The essence of the insurers' opposition to Flintkote's motions is that Flintkote's commencement of the polyurethane coverage action in New York defeats its argument that New York is an improper forum for the asbestos coverage issues. We reject the insurers' contentions because they have not demonstrated, and we are unable to discern, any similarity between the two coverage disputes, apart from the fact that some of the same insurance policies are involved. The polyurethane litigation involves only seven insurers, five of which are not parties to the asbestos coverage litigation, only $1,850,000 is at stake, and all 36 suits brought by claimants have been concluded.
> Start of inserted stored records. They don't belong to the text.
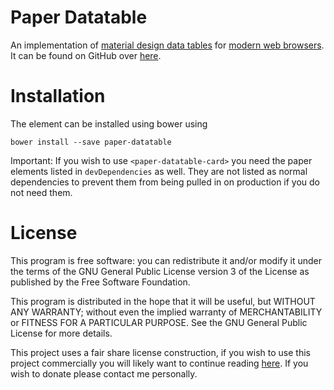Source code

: Paper Datatable
===
An implementation of [material design data tables](https://www.google.com/design/spec/components/data-tables.html)
for [modern web browsers](?browser-support). It can be found on GitHub over 
[here](http://github.com/David-Mulder/paper-datatable).

Installation
===
The element can be installed using bower using

	bower install --save paper-datatable

Important: If you wish to use `<paper-datatable-card>` you need the paper elements listed in `devDependencies` as well. They are not listed as normal dependencies to prevent them from being pulled in on production if you do not need them.

License
===

This program is free software: you can redistribute it and/or modify
it under the terms of the GNU General Public License version 3 of the License as published by
the Free Software Foundation.

This program is distributed in the hope that it will be useful,
but WITHOUT ANY WARRANTY; without even the implied warranty of
MERCHANTABILITY or FITNESS FOR A PARTICULAR PURPOSE.  See the
GNU General Public License for more details.

This project uses a fair share license construction, if you wish to use this project commercially you will likely want to
continue reading [here](https://github.com/David-Mulder/fair-share-license/blob/master/CONTRIBUTING.md). If you wish to
donate please contact me personally.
At issue in the polyurethane litigation is whether the claims were settled without the insurers' consents, the reasonableness of the settlements and the litigation costs. In contrast, the asbestos litigation involves 28 insurers, over 15,000 claimants, more than $1,000,000,000 in claimed damages and more than $900,000,000 in insurance coverage. There is also a real possibility that additional claims may be brought against Flintkote because asbestos-related injuries take many years to manifest themselves after initial exposure (see Insurance Co. of North Amer. v Forty-Eight Insulations, 633 F.2d 1212; Borel v. Fibreboard Paper Prods. Corp., 493 F.2d 1076, cert den 419 U.S. 869).
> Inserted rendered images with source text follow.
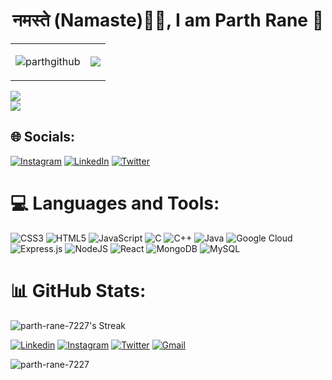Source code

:<link rel="stylesheet" href="style.css">
<h1 align="center">नमस्ते (Namaste)🙏🏻, I am Parth Rane 👋</h1>
<table>
  <td>
    
   ![parthgithub](https://github.com/parth-rane-7227/parth-rane-7227/assets/90836282/c09c8513-dc42-494a-95a9-0c98e4cc3d4b)
  </td>
  <td>
<img   src="https://camo.githubusercontent.com/43d7ba8fee77106c83a549d2c7697466125a145743bcc783db096062aa0ab894/68747470733a2f2f632e74656e6f722e636f6d2f617a5a434a32597073476741414141692f70726f6772616d6d696e672e676966">
    </td>
</table>  

![](https://github-readme-stats.vercel.app/api?username=parth-rane-7227&theme=dark&hide_border=false&include_all_commits=false&count_private=false)<br/>
![](https://github-readme-stats.vercel.app/api/top-langs/?username=parth-rane-7227&theme=dark&hide_border=false&include_all_commits=false&count_private=false&layout=compact)

## 🌐 Socials:
[![Instagram](https://img.shields.io/badge/Instagram-%23E4405F.svg?logo=Instagram&logoColor=white)](https://instagram.com/parth_rane_official_) [![LinkedIn](https://img.shields.io/badge/LinkedIn-%230077B5.svg?logo=linkedin&logoColor=white)](https://linkedin.com/in/www.linkedin.com/in/parth-rane-8004b2206) [![Twitter](https://img.shields.io/badge/Twitter-%231DA1F2.svg?logo=Twitter&logoColor=white)](https://twitter.com/@parth4342) 

# 💻 Languages and Tools:
![CSS3](https://img.shields.io/badge/css3-%231572B6.svg?style=for-the-badge&logo=css3&logoColor=white) ![HTML5](https://img.shields.io/badge/html5-%23E34F26.svg?style=for-the-badge&logo=html5&logoColor=white) ![JavaScript](https://img.shields.io/badge/javascript-%23323330.svg?style=for-the-badge&logo=javascript&logoColor=%23F7DF1E) ![C](https://img.shields.io/badge/c-%2300599C.svg?style=for-the-badge&logo=c&logoColor=white) ![C++](https://img.shields.io/badge/c++-%2300599C.svg?style=for-the-badge&logo=c%2B%2B&logoColor=white) ![Java](https://img.shields.io/badge/java-%23ED8B00.svg?style=for-the-badge&logo=java&logoColor=white) ![Google Cloud](https://img.shields.io/badge/Google%20Cloud-%234285F4.svg?style=for-the-badge&logo=google-cloud&logoColor=white) ![Express.js](https://img.shields.io/badge/express.js-%23404d59.svg?style=for-the-badge&logo=express&logoColor=%2361DAFB) ![NodeJS](https://img.shields.io/badge/node.js-6DA55F?style=for-the-badge&logo=node.js&logoColor=white) ![React](https://img.shields.io/badge/react-%2320232a.svg?style=for-the-badge&logo=react&logoColor=%2361DAFB) ![MongoDB](https://img.shields.io/badge/MongoDB-%234ea94b.svg?style=for-the-badge&logo=mongodb&logoColor=white) ![MySQL](https://img.shields.io/badge/mysql-%2300f.svg?style=for-the-badge&logo=mysql&logoColor=white)
# 📊 GitHub Stats:
![parth-rane-7227's Streak](https://github-readme-streak-stats.herokuapp.com/?user=parth-rane-7227&theme=dark&hide_border=false)

<a href='https://github.com/shivamkapasia0' target="_blank"><img alt='Linkedin' src='https://img.shields.io/badge/parth_rane 7227-100000?style=flat&logo=Linkedin&logoColor=white&labelColor=0e76a8&color=0e76a8'/></a>
<a href='https://github.com/shivamkapasia0' target="_blank"><img alt='Instagram' src='https://img.shields.io/badge/parth_rane_officail_-100000?style=flat&logo=Instagram&logoColor=white&labelColor=8D467F&color=8D467F'/></a>
<a href='https://github.com/shivamkapasia0' target="_blank"><img alt='Twitter' src='https://img.shields.io/badge/parth4342-100000?style=flat&logo=Twitter&logoColor=white&labelColor=00acee&color=00acee'/></a>
<a href='https://github.com/shivamkapasia0' target="_blank"><img alt='Gmail' src='https://img.shields.io/badge/parthrane7227-100000?style=flat&logo=Gmail&logoColor=white&labelColor=B62C2C&color=B62C2C'/></a>

<p align="left"> <img src="https://komarev.com/ghpvc/?username=parth-rane-7227&label=Profile%20views&color=0e75b6&style=flat" alt="parth-rane-7227" /> </p>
In the asbestos litigation, the primary dispute concerns interpretation of the insurance policies: specifically, the time when injury occurs within the meaning of the policies. The insurers generally advocate the manifestation theory in which injury is not deemed to have occurred until the asbestos-related injury is diagnosed or becomes apparent ( Insurance Co. of North Amer. v. Forty-Eight Insulations, supra). Flintkote advances the exposure test which puts the insurers on risk at all times during a claimant's exposure to asbestos on the theory that asbestos causes a continuing series of injuries from the point of initial inhalation (see Keene Corp. v. Insurance Co. of North Amer., 667 F.2d 1034, cert den 455 U.S. 1007). Flintkote also raises issues of fraud, conspiracy and bad faith in the California asbestos coverage action which have absolutely no connection to the polyurethane action. Since the difference in issues between the asbestos and the polyurethane actions is enormous, there is no reason to try the larger, more complex asbestos coverage case together with the relatively simpler polyurethane action.
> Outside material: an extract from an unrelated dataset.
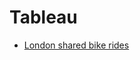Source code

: # Tableau

- [London shared bike rides](https://github.com/MCDC172/DS-Journey/tree/main/Data-Visualization/Tableau/London-bikes)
In deciding the forum issue, our inquiry is similar to that undertaken in applying the doctrine of forum non conveniens — whether the litigation and the parties have sufficient contact with this State to justify the burdens imposed on our judicial system (see Gulf Oil Corp. v. Gilbert, 330 U.S. 501; Silver v Great Amer. Ins. Co., 29 N.Y.2d 356; Siegel, N Y Prac, § 28). On this record, we conclude that New York's contact with the parties to the asbestos litigation and with the litigation itself is comparatively small. Neither Flintkote nor its primary insurers are New York corporations nor do they have their principal place of business in this State. Furthermore, all of the asbestos plants were located outside of New York, and the great bulk of the relevant documents and witnesses are in California (see Strain v. Seven Hills Assoc., 75 A.D.2d 360). It is highly significant that more of the asbestos claims have been filed in California than in all other States combined. California thus has a greater interest in this litigation because the extent of coverage may affect the amount and timeliness of settlement or even whether the claims will be paid at all. Without full insurance coverage, Flintkote's ability to shoulder the tremendous financial burden is unknown (see Argonaut Ins. Co. v Occidental Petroleum Corp., 106 Misc.2d 5). In addition, the thousands of California claimants may choose to sue Flintkote's insurers directly in California, as others have done against other manufacturers' insurers.

While the insurers are correct in their contention that choice of law must be given some weight in determining the most appropriate forum ( Moses H. Cone Hosp. v. Mercury Constr. Corp., 460 U.S. 1; ACLI Int. v. E.D. F. Man [ Coffee], 76 A.D.2d 635), we cannot agree that New York law must apply to the asbestos litigation. Although it is unnecessary to decide the question, we recognize that there is a strong possibility that California law will apply because it is the principal location of the insured risk (see Steinbach v. Aetna Cas. Sur. Co., 81 A.D.2d 382; Restatement, Conflict of Laws 2d, § 193). Not only would the State that is the principal location of the insured risk have the greatest interest in determining the issues arising under the insurance contracts, but the parties would naturally expect the law of that State to apply ( Cunninghame v. Equitable Life Assur. Soc., 652 F.2d 306; Raymond v. Monsanto Co., 329 F. Supp. 247).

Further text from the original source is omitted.